His first "real" album became 2001's Waitin' on Joe. Its breakout single "I Don't Have to Be Me ('Til Monday)" has been played almost three million times on the radio to date. Azar made headlines again when Oscar-winning actor Morgan Freeman agreed to guest star in the 2002 video for "Waitin' on Joe."
Steve Azar worked to promote his hits like he'd never worked before. But as a result, he developed vocal problems in 2003 and underwent surgery in 2004. He began work on what became Indianola last year, but scrapped the sessions that were recorded with another producer when he realized his "home" recordings had more soul and passion.
He tested the tunes at events like Mississippi Rising, a benefit event at Ole Miss for the victims of Hurricane Katrina last year. He shared the stage with Morgan Freeeman, plus Sela Ward, Samuel L. Jackson, The Mississippi Mass Choir, Faith Hill, Ray Romano, Jason Alexander and Lance Bass, several of whom encouraged Azar in his new musical direction.

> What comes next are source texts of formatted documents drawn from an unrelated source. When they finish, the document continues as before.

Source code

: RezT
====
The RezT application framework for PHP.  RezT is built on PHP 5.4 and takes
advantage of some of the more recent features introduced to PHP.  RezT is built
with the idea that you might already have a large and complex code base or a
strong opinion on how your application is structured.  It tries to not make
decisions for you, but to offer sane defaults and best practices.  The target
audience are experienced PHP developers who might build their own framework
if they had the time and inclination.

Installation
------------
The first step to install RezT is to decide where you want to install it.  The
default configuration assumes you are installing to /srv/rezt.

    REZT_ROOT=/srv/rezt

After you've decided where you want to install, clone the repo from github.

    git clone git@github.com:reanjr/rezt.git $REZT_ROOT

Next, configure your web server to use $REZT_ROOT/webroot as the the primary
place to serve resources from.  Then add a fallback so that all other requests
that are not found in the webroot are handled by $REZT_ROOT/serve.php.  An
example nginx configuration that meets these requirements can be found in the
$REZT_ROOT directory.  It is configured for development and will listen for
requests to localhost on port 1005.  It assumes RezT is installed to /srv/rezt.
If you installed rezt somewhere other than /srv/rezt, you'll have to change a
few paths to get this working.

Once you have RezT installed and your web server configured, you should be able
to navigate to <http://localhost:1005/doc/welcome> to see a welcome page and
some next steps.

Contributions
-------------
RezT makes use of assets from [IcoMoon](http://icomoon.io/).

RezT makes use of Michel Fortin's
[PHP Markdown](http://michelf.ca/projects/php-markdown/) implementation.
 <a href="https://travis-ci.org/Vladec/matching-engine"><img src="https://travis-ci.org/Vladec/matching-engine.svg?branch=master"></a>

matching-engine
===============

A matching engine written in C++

Once Indianola is on the market, Steve Azar will use some of its music as well as freshly composed songs in Second Crossing: Mississippi's Landmark Bridge, a documentary film he is narrating. Next comes Delta Storms, a feature film whose soundtrack will be supervised by Azar.
"This is going to be an exciting year," he says. "I think this is a good time for me. I have never slept so soundly in my life, so I know I'm at peace, musically. I already have some believers on my side. And that's good, because I think this is the best record I have ever made."